Obras ou proposições imbuídos dos melhores propósitos assistencialista-humanitários [sejam estes conformados a partir de discursos mais convocatórios a ações de cunho ativista-libertário -"transformadores"- ou de denúncia como por abordagens mais, digamos, suaves, de matizes 'sócio-antropológicos' - evidenciado em 90% da fotografia exibida no evento e na forte presença de projetos envolvendo elementos arquiteturais], e que em função deste aspecto se apresentam ao público como que pré-investidas de uma aura protetora, um "verniz" que inclusive as impermeabiliza de qualquer crítica. Seria o caso do projeto Eloisa Cartonera ["mas é arte ou criação de frentes de trabalho?"], do lamentável "trabalho" perpetrado a partir das atividades do misto de grife e ONG [bacana] carioca Daspu, os pratos 'coloridos-interativos' do Antoní Miralda, bem como das obras de Rirkrit Tiravanija e Minerva Cuevas, dentre outros.

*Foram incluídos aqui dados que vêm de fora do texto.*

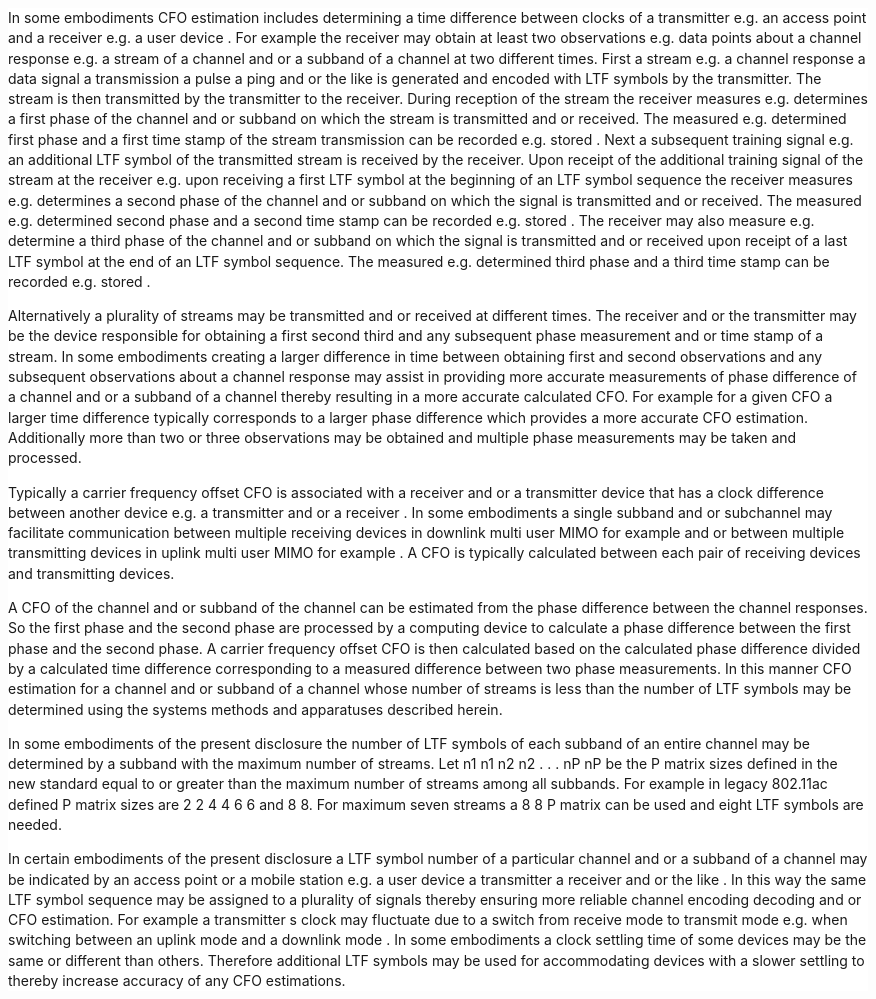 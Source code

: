 In some embodiments CFO estimation includes determining a time difference between clocks of a transmitter e.g. an access point and a receiver e.g. a user device . For example the receiver may obtain at least two observations e.g. data points about a channel response e.g. a stream of a channel and or a subband of a channel at two different times. First a stream e.g. a channel response a data signal a transmission a pulse a ping and or the like is generated and encoded with LTF symbols by the transmitter. The stream is then transmitted by the transmitter to the receiver. During reception of the stream the receiver measures e.g. determines a first phase of the channel and or subband on which the stream is transmitted and or received. The measured e.g. determined first phase and a first time stamp of the stream transmission can be recorded e.g. stored . Next a subsequent training signal e.g. an additional LTF symbol of the transmitted stream is received by the receiver. Upon receipt of the additional training signal of the stream at the receiver e.g. upon receiving a first LTF symbol at the beginning of an LTF symbol sequence the receiver measures e.g. determines a second phase of the channel and or subband on which the signal is transmitted and or received. The measured e.g. determined second phase and a second time stamp can be recorded e.g. stored . The receiver may also measure e.g. determine a third phase of the channel and or subband on which the signal is transmitted and or received upon receipt of a last LTF symbol at the end of an LTF symbol sequence. The measured e.g. determined third phase and a third time stamp can be recorded e.g. stored .

Alternatively a plurality of streams may be transmitted and or received at different times. The receiver and or the transmitter may be the device responsible for obtaining a first second third and any subsequent phase measurement and or time stamp of a stream. In some embodiments creating a larger difference in time between obtaining first and second observations and any subsequent observations about a channel response may assist in providing more accurate measurements of phase difference of a channel and or a subband of a channel thereby resulting in a more accurate calculated CFO. For example for a given CFO a larger time difference typically corresponds to a larger phase difference which provides a more accurate CFO estimation. Additionally more than two or three observations may be obtained and multiple phase measurements may be taken and processed.

Typically a carrier frequency offset CFO is associated with a receiver and or a transmitter device that has a clock difference between another device e.g. a transmitter and or a receiver . In some embodiments a single subband and or subchannel may facilitate communication between multiple receiving devices in downlink multi user MIMO for example and or between multiple transmitting devices in uplink multi user MIMO for example . A CFO is typically calculated between each pair of receiving devices and transmitting devices.

A CFO of the channel and or subband of the channel can be estimated from the phase difference between the channel responses. So the first phase and the second phase are processed by a computing device to calculate a phase difference between the first phase and the second phase. A carrier frequency offset CFO is then calculated based on the calculated phase difference divided by a calculated time difference corresponding to a measured difference between two phase measurements. In this manner CFO estimation for a channel and or subband of a channel whose number of streams is less than the number of LTF symbols may be determined using the systems methods and apparatuses described herein.

In some embodiments of the present disclosure the number of LTF symbols of each subband of an entire channel may be determined by a subband with the maximum number of streams. Let n1 n1 n2 n2 . . . nP nP be the P matrix sizes defined in the new standard equal to or greater than the maximum number of streams among all subbands. For example in legacy 802.11ac defined P matrix sizes are 2 2 4 4 6 6 and 8 8. For maximum seven streams a 8 8 P matrix can be used and eight LTF symbols are needed.

In certain embodiments of the present disclosure a LTF symbol number of a particular channel and or a subband of a channel may be indicated by an access point or a mobile station e.g. a user device a transmitter a receiver and or the like . In this way the same LTF symbol sequence may be assigned to a plurality of signals thereby ensuring more reliable channel encoding decoding and or CFO estimation. For example a transmitter s clock may fluctuate due to a switch from receive mode to transmit mode e.g. when switching between an uplink mode and a downlink mode . In some embodiments a clock settling time of some devices may be the same or different than others. Therefore additional LTF symbols may be used for accommodating devices with a slower settling to thereby increase accuracy of any CFO estimations.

E, bem, como isso já se estendeu em demasia,talvez seja o caso de abrir outro tópico para tentar concluir mais apropriadamente a questão 27ª Bienal...[continua?]







5 comentários:

[Fernando M.C.] disse...

cadê o resto do "[continua]"...?!

Anônimo disse...

...era pra ser "continua um dia desses".

Anônimo disse...

continua aí cara!

ana lucia vilela disse...

Concordo com as suas colocações. Inclusive acho que Oiticica teria revirado os olhos em horror ao politicamente correto desta bienal. Arte só faz boa política quando faz ótima arte.

Anônimo disse...

Sabe o que realmente decepcionou? Não acho que seja a presença do político, pois toda a nossa classe artística alienada em seus ateliês refrigerados precisa acordar de vez para o mundo, se os gringos já acordaram, por que nós do Brasilzão selvagem e assassino e da maior desigualdade social do mundo não vamos acordar? O que realmente decepcionou foi a falta e não a presença de estética relacional. Onde estavam os relacionamentos? Onde estavam as trocas? Onde houve interstício (nas palavras de Bourriaud)? Toda esta arte é meio que uma criação de performance, de colaboração, com o presencial do artista. Tudo que eu vi foi registro, não a própria obra ali, sendo realizada, como um jantar tailandês do Rikrit, é o que me pareceu.